**About this task**.
Nothing but the lines from the top of the data to the line holding "- 👀 I’m interested in progamming" should be printed, word for word and both ends included; leave the pictures out.

··· Exercise material ···

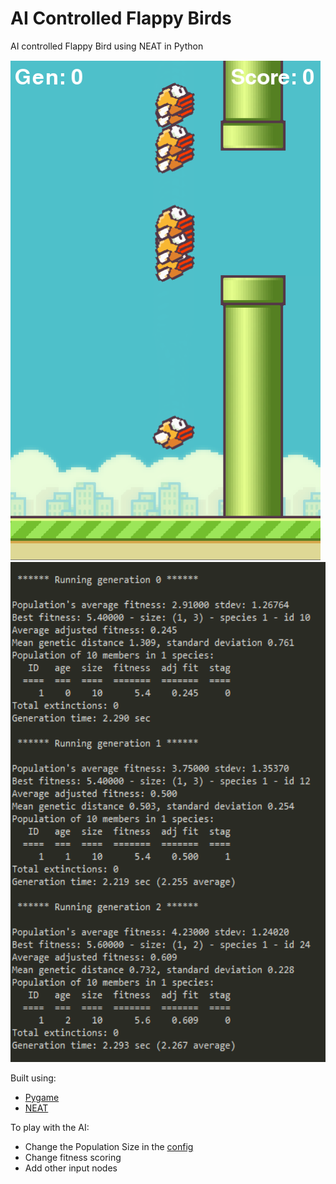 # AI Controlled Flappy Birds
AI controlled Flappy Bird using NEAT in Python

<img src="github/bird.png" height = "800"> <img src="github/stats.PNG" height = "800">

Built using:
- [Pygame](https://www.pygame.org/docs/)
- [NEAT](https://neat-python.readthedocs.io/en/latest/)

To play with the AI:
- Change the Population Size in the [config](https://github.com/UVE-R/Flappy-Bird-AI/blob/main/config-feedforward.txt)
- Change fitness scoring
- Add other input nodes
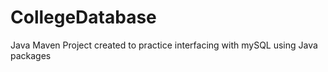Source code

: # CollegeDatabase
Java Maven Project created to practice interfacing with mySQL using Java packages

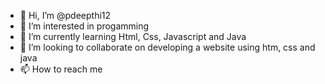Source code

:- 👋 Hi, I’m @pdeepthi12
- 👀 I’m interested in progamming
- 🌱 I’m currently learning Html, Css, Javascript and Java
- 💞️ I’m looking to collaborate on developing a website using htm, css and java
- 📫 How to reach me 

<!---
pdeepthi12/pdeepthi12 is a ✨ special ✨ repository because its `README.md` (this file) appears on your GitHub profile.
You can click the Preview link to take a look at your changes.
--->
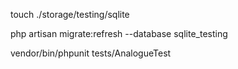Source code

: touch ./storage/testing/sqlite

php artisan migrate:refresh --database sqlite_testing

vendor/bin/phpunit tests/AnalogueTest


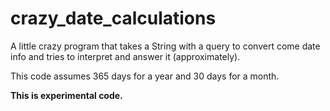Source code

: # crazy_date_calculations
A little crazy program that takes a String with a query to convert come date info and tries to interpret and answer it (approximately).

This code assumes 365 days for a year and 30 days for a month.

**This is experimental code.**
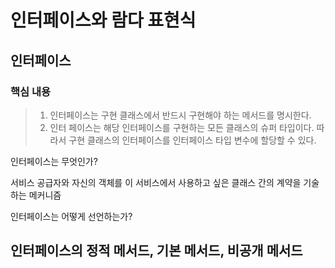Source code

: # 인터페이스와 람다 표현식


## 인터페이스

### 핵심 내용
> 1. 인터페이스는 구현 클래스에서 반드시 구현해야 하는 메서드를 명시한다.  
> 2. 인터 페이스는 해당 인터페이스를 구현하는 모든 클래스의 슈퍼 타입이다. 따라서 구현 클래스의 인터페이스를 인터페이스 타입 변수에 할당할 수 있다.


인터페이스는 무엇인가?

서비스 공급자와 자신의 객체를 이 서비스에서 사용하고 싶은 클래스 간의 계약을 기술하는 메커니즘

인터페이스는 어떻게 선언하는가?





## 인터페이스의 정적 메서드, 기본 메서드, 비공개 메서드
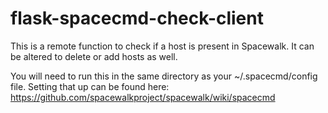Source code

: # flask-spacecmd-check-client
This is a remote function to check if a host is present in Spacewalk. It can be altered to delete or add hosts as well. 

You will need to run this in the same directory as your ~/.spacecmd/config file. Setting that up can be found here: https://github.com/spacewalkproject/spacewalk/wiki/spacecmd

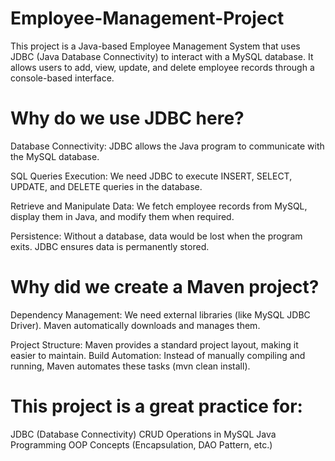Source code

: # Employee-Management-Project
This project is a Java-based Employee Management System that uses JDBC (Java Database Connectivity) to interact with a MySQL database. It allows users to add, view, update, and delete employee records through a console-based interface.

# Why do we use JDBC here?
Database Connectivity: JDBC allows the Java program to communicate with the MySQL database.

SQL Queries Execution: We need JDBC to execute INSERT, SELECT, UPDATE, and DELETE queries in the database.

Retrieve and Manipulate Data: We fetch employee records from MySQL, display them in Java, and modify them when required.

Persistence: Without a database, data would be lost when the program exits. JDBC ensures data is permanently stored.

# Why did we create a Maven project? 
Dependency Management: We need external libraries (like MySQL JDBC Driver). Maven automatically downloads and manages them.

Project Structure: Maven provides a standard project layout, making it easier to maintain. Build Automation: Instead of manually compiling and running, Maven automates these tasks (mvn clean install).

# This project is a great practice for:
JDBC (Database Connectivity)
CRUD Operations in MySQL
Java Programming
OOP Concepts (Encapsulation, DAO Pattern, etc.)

···

**Result of this exercise**.
 # AI Controlled Flappy Birds
AI controlled Flappy Bird using NEAT in Python

<img src="github/bird.png" height = "800"> <img src="github/stats.PNG" height = "800">

Built using:
- [Pygame](https://www.pygame.org/docs/)
- [NEAT](https://neat-python.readthedocs.io/en/latest/)

To play with the AI:
- Change the Population Size in the [config](https://github.com/UVE-R/Flappy-Bird-AI/blob/main/config-feedforward.txt)
- Change fitness scoring
- Add other input nodes
Source code

: # CollegeDatabase
Java Maven Project created to practice interfacing with mySQL using Java packages

Source code

:- 👋 Hi, I’m @pdeepthi12
- 👀 I’m interested in progamming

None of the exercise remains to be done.